Bhatt, a 1988-batch IPS officer, is presently posted as principal of the State Reserve Police (SRP) training centre in Junagadh district.

In his testimony before the SIT, Modi, however, said Bhatt being a junior officer at that time was not present in the February 27 meeting where the Chief Minister had allegedly asked the police officers to go soft on the rioters.

The officer also expressed surprise over how his affidavit, which is likely to be taken up by the Supreme Court on April 27 along with other matters relating to the 2002 communal riots, got leaked to the media.

Bhatt has directly filed the affidavit in the Supreme Court, by-passing the Apex Court-appointed SIT to investigate the complaint of Zakia Jaffery, widow of former Congress MP Ahsan Jaffery, who was burnt alive by a rioting mob at his house.

He was extensively questioned by the SIT headed by former CBI chief R K Raghavan for three days in March this year.

Gujarat government spokesman Jainarayan Vyas described the affidavit as a view that has been expressed.
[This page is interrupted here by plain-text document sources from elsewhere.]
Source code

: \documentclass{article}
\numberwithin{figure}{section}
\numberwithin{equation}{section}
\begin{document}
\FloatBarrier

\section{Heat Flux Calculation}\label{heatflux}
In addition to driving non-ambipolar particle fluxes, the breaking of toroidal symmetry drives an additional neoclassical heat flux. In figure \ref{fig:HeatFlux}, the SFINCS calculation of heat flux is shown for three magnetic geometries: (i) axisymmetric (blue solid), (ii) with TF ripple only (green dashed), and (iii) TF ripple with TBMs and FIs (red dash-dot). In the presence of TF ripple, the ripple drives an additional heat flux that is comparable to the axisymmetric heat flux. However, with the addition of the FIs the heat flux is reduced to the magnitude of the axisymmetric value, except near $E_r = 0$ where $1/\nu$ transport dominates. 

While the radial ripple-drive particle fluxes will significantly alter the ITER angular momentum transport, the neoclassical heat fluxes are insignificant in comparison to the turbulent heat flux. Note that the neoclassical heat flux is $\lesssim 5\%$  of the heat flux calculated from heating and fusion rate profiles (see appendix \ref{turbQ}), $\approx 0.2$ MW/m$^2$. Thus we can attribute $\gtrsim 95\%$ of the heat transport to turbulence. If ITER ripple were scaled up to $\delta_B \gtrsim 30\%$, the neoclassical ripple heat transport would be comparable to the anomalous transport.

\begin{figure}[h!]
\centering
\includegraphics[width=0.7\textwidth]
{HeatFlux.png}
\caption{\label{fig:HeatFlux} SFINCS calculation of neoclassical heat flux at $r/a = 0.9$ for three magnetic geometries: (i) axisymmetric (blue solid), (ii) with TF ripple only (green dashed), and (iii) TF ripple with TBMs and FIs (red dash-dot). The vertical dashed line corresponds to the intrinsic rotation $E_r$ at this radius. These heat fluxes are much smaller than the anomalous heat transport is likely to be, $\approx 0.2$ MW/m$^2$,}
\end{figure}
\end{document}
But, it can only be said "either correct or wrong" once it passes through the entire process of adjudication, he said.

Responding to a question as to why he swore it directly in the Supreme Court, Bhatt said, "The reason for my filing the affidavit is listed in it.”

The Supreme Court had in early March asked SIT to submit its report by April 25 on whether any further probe was required against Modi and 62 others in connection with the complaint filed by Zakia Jaffery, whose husband was among 69 killed in the Gulburg society riots.

Best Bakery case witness was forced to lie

Meanwhile, a key prosecution witness of 2002 Best Bakery case, Shaikh Yasmeen Banu, has claimed that she was "lured and misguided" by social activist Teesta Setalvad into giving a false testimony. Appeals filed by the nine convicts in the 2002 Best Bakery case are pending before the Bombay High Court.

"Teesta Setalvad made me give false testimony in the Best Bakery case by luring and misguiding me. I had written everything in the affidavit submitted to the Chief Justice of the Bombay High Court in June last year," Yasmeen said in a statement issued earlier this week.

Reacting to the allegation, Setalvad said, "The trial is long over. The guilty have been brought to book. I do not know why this statement has been made now. Her (Yasmeen) statement is manipulative."

Yasmeen was the only prosecution witness from the Shaikh family who stood by the police's case against the 17 accused. Rest of the family, including prime witness and Yasmeen's sister-in-law Zaheera Shaikh, had turned hostile, alleging that they were forced by Setalvad to lie. In her affidavit dated June 17, 2010, Yasmeen has stated that her deposition before the trial court was made at the behest of Setalvad.

According to Yasmeen, one Rais Khan, who is a close associate of Setalvad, had met her along with local Muslim leaders claiming that her life was in danger in Gujarat and she should shift to Mumbai where she would be taken care of.

"Setalvad and Rais promised to help me. I am leading a poor and miserable life. My affidavit should be treated as a petition. I don't want to say anything more," Yasmeen's statement reads.

Apart from the Chief Justice of the Bombay High Court, Yasmeen's affidavit has also been sent to the Chief Justice of India, Chairman of the National Human Rights Commission and
Director General of Police, Gujarat.

In February 2006, the sessions court here sentenced nine accused to life imprisonment. The court later tried and convicted Zaheera and others who had turned hostile for perjury.

Fourteen people who had taken refuge in the Best Bakery -- owned by the Shaikh family -- in Vadodara were killed on March 1, 2002, during the post-Godhra riots.